[[ Supplied material, beginning ]]

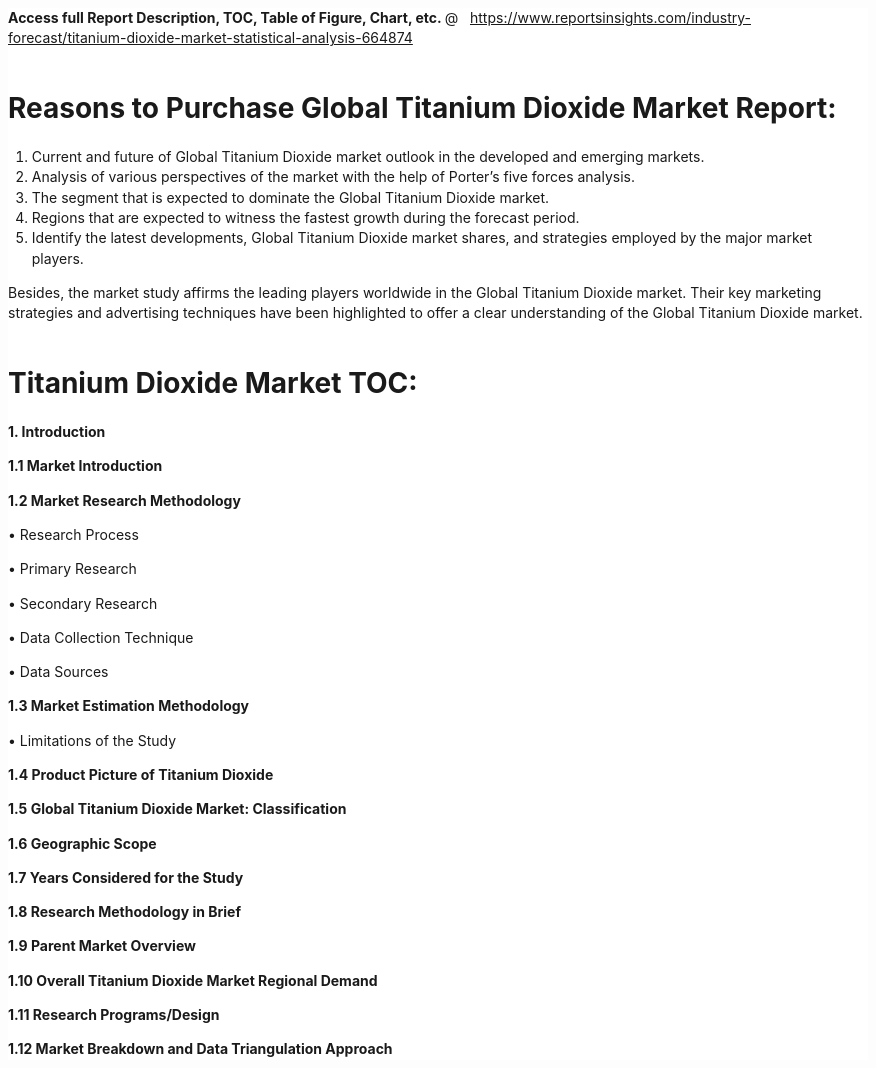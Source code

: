 <strong>Access full Report Description, TOC, Table of Figure, Chart, etc. </strong>@   <a href=https://www.reportsinsights.com/industry-forecast/titanium-dioxide-market-statistical-analysis-664874 style=color:#0000ff;>https://www.reportsinsights.com/industry-forecast/titanium-dioxide-market-statistical-analysis-664874</a>

# <strong>Reasons to Purchase Global Titanium Dioxide Market Report:</strong>
1. Current and future of Global Titanium Dioxide market outlook in the developed and emerging markets.
2. Analysis of various perspectives of the market with the help of Porter’s five forces analysis.
3. The segment that is expected to dominate the Global Titanium Dioxide market.
4. Regions that are expected to witness the fastest growth during the forecast period.
5. Identify the latest developments, Global Titanium Dioxide market shares, and strategies employed by the major market players.

Besides, the market study affirms the leading players worldwide in the Global Titanium Dioxide market. Their key marketing strategies and advertising techniques have been highlighted to offer a clear understanding of the Global Titanium Dioxide market.

# <strong>Titanium Dioxide Market TOC:</strong>

<strong>1. Introduction</strong>

<strong>1.1 Market Introduction</strong>

<strong>1.2 Market Research Methodology</strong>

• Research Process

• Primary Research

• Secondary Research

• Data Collection Technique

• Data Sources

<strong>1.3 Market Estimation Methodology</strong>

• Limitations of the Study

<strong>1.4 Product Picture of Titanium Dioxide</strong>

<strong>1.5 Global Titanium Dioxide Market: Classification</strong>

<strong>1.6 Geographic Scope</strong>

<strong>1.7 Years Considered for the Study</strong>

<strong>1.8 Research Methodology in Brief</strong>

<strong>1.9 Parent Market Overview</strong>

<strong>1.10 Overall Titanium Dioxide Market Regional Demand</strong>

<strong>1.11 Research Programs/Design</strong>

<strong>1.12 Market Breakdown and Data Triangulation Approach</strong>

[[ Supplied material, end ]]

Your task:
Lines from the one holding "<strong>1.8 Research Methodology" to the end of the listing above are the only ones to transcribe. Keep each exactly as written.

Your solution:
<strong>1.8 Research Methodology in Brief</strong>

<strong>1.9 Parent Market Overview</strong>

<strong>1.10 Overall Titanium Dioxide Market Regional Demand</strong>

<strong>1.11 Research Programs/Design</strong>

<strong>1.12 Market Breakdown and Data Triangulation Approach</strong>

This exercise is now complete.